Let me give a shot at your question:
Probabilities of photon counting events
On the examples listed on the document it seems that you’re missing the normalization constant when calculating \bar A. From the paper you cited:
the rescaling constant c is chosen so that 0 <
c < 1/s_{max}, and s_{max} is the maximum singular value of
A.
Precisely, the rescaling constant is chosen to be 1/(s_{max}+10^{-8})
The following code calculates the prefactor 1/\sqrt{\det Q} accordingly for both examples on the attached file
import numpy as np
# Example 1
# A = np.array([[0,1,1],
# [1,0,1],
# [1,1,0]])
# Example 2
A = np.array([[0,0,1,0,1],
[0,0,0,1,1],
[1,0,0,1,1],
[0,1,1,0,0],
[1,1,1,0,0]])
# calculate max singular value and rescaling constant
_, s, _ = np.linalg.svd(A, full_matrices=True)
c = 1 / ( np.max(s) + 1e-8 )
print(f"Max singular value: {np.max(s)}")
print(f"Rescaling constant value: {c:.2E}\n")
# calculate Q and its determinant
Ab = c * np.block([
[A, np.zeros(A.shape)],
[np.zeros(A.shape), A]
])
X = np.block([
[np.zeros(A.shape), np.identity(A.shape[0])],
[np.identity(A.shape[0]), np.zeros(A.shape)]
])
I = np.identity(Ab.shape[0])
Q = np.linalg.inv(I - X @ Ab)
detQ = np.linalg.det(Q)
print(f"det(Q) = {detQ:.2E}")
print(f"1/sqrt(det(Q)) = {1/np.sqrt(detQ):.2E}")
For example 1
Max singular value: 2.0
Rescaling constant value: 5.00E-01
det(Q) = 1.78E+08
1/sqrt(det(Q)) = 7.50E-05
and example 2
Max singular value: 2.481194304092015
Rescaling constant value: 4.03E-01
det(Q) = 4.94E+08
1/sqrt(det(Q)) = 4.50E-05
As seen in the results the prefactors are below one. In particular for example 2, the probability of observing the sample [1,1,1,1,0]
is p=4.5\times 10^{-5} as the Hafnian equals one as well as \boldsymbol n!.
Similarity measures
There are many different notions of similarity and they depend on which property of the graph is exploited to compare one graph to another.
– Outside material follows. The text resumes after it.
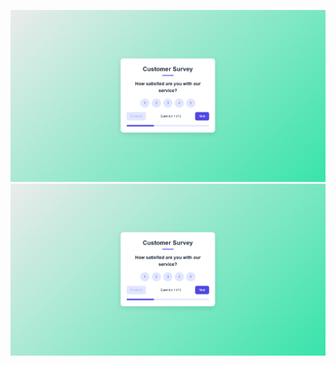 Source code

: 
![image alt](https://github.com/ashishkontham12/Customer-Survey/blob/d3c4e7df184aa48e5adbc096f90b2b430a67bdfc/Screenshot%202025-02-25%20003212.png)
![image alt](https://github.com/ashishkontham12/Customer-Survey/blob/9fdf4153570f3ef407fbd9336fbeedf161d47025/Screenshot%202025-02-25%20003212.png)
The idea of the paper is to use the properties of the samples from the GBS machine to assign to each graph a vector in \mathbb{R}^N. This vectors are called feature vectors because they encode the properties of each graph in a familiar space: one in which we can define a measure of “closeness” or “similarity”.
The idea is the following, in \mathbb{R}^N we say two vectors \boldsymbol f and \boldsymbol f' are similar if the dot product
\langle \boldsymbol f, \boldsymbol f'\rangle between them is zero, or close to each other (pointing to a similar direction) if close to zero. If the encoding proposed is capable of generating a vector \boldsymbol f in \mathbb{R}^N for each graph G then, by association, we can say that two graphs are similar if the vectors that represent them are close to each other. Since we already know that the dot product is a good measure of similarity, then we can use that measure to compare different graphs when represented as vectors:
\kappa(G, G') = \langle \boldsymbol f, \boldsymbol f'\rangle.
The above means that we can express the similarity of two graphs as the inner product of two vectors — thanks to the feature map.
However, the kernel defined above is linear and might not be able to learn non-linear decision boundaries on classification tasks. In that case one can define a different kernel, like the radial basis function kernel \kappa_{rbf} mentioned in the paper.
Hope this helps to solve your question!